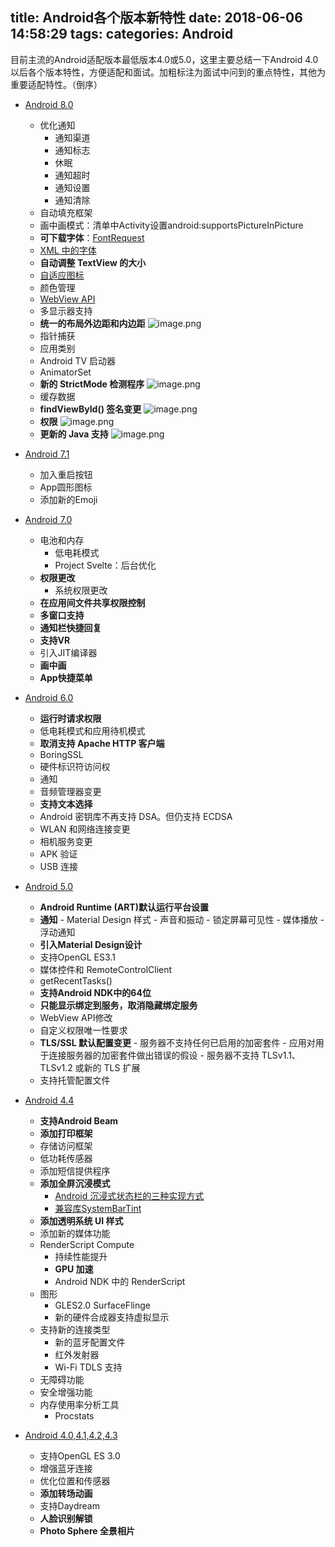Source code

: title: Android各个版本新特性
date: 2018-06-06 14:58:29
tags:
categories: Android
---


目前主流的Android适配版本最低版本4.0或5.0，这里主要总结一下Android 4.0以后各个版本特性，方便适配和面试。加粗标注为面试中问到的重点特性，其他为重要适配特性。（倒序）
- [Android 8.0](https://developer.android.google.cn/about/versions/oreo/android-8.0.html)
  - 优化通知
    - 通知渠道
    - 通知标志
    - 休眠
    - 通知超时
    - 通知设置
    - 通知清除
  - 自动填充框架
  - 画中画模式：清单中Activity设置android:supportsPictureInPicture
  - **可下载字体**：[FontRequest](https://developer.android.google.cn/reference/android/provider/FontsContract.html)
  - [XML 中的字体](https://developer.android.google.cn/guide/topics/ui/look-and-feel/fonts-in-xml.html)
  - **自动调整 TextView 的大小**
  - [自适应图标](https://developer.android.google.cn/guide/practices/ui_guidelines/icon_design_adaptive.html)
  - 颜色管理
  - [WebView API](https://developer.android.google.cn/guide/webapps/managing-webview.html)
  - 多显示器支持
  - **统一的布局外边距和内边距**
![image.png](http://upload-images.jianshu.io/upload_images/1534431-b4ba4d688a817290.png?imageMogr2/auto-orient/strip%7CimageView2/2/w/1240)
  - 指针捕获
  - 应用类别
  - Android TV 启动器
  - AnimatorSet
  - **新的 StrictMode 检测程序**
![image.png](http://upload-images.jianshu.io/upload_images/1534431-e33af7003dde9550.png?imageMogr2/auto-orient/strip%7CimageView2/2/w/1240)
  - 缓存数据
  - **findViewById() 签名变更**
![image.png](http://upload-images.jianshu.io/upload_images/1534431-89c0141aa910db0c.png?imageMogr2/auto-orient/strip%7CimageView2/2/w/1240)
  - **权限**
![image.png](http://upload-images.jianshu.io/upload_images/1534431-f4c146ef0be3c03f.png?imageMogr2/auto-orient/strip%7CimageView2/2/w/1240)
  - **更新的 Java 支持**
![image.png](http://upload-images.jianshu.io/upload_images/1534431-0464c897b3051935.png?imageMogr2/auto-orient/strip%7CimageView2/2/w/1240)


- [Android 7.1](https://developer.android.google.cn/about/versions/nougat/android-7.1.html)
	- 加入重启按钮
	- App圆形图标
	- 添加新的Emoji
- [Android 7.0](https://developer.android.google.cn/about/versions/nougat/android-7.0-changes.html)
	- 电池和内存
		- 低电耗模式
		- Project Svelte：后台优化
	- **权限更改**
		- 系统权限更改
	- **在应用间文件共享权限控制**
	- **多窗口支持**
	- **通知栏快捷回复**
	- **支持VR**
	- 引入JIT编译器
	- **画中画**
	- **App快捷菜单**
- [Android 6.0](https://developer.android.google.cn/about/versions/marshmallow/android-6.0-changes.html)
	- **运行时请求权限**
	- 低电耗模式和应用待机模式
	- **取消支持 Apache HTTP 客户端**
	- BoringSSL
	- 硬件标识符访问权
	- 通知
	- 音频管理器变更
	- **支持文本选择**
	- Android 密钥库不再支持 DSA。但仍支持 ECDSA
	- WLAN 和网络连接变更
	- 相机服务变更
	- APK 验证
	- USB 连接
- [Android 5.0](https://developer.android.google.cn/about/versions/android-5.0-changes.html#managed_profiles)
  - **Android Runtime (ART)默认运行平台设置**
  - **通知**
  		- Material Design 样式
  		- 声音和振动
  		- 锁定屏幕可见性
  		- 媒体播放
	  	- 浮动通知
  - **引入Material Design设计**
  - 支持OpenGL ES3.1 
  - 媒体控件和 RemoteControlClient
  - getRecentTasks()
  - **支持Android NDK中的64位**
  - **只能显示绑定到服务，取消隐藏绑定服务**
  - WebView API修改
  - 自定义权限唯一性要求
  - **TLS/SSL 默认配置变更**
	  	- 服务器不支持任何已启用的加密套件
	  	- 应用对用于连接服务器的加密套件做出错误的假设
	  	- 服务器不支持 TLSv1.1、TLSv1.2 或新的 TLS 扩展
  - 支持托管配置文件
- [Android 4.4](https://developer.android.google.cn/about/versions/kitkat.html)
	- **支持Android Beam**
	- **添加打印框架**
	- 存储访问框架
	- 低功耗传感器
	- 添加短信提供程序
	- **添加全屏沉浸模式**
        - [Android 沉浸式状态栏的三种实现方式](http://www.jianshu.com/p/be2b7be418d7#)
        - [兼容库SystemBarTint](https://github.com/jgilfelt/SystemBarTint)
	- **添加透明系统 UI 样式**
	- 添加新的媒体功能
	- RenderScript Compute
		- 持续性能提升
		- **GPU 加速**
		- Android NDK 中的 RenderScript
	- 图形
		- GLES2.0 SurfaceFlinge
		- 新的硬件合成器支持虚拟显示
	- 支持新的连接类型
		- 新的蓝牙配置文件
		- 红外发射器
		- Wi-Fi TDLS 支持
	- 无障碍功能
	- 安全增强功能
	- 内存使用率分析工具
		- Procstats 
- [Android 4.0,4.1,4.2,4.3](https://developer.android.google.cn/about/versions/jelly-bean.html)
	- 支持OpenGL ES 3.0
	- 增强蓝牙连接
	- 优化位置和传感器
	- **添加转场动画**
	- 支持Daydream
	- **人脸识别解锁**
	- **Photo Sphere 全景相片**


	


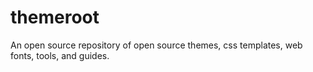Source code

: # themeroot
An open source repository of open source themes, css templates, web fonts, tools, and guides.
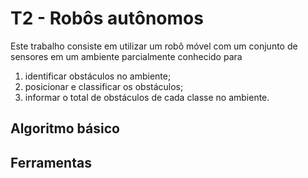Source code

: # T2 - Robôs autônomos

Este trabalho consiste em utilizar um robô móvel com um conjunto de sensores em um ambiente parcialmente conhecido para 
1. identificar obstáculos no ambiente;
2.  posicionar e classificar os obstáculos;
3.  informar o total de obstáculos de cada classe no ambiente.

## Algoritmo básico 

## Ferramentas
____________________
• _What the exercise asks_
Write out exactly the opening lines of the data, stopping after the line that holds "- **统一的布局外边距和内边距**". Exclude pictures.

• _Result of the exercise_
Source code

: title: Android各个版本新特性
date: 2018-06-06 14:58:29
tags:
categories: Android
---


目前主流的Android适配版本最低版本4.0或5.0，这里主要总结一下Android 4.0以后各个版本特性，方便适配和面试。加粗标注为面试中问到的重点特性，其他为重要适配特性。（倒序）
- [Android 8.0](https://developer.android.google.cn/about/versions/oreo/android-8.0.html)
  - 优化通知
    - 通知渠道
    - 通知标志
    - 休眠
    - 通知超时
    - 通知设置
    - 通知清除
  - 自动填充框架
  - 画中画模式：清单中Activity设置android:supportsPictureInPicture
  - **可下载字体**：[FontRequest](https://developer.android.google.cn/reference/android/provider/FontsContract.html)
  - [XML 中的字体](https://developer.android.google.cn/guide/topics/ui/look-and-feel/fonts-in-xml.html)
  - **自动调整 TextView 的大小**
  - [自适应图标](https://developer.android.google.cn/guide/practices/ui_guidelines/icon_design_adaptive.html)
  - 颜色管理
  - [WebView API](https://developer.android.google.cn/guide/webapps/managing-webview.html)
  - 多显示器支持
  - **统一的布局外边距和内边距**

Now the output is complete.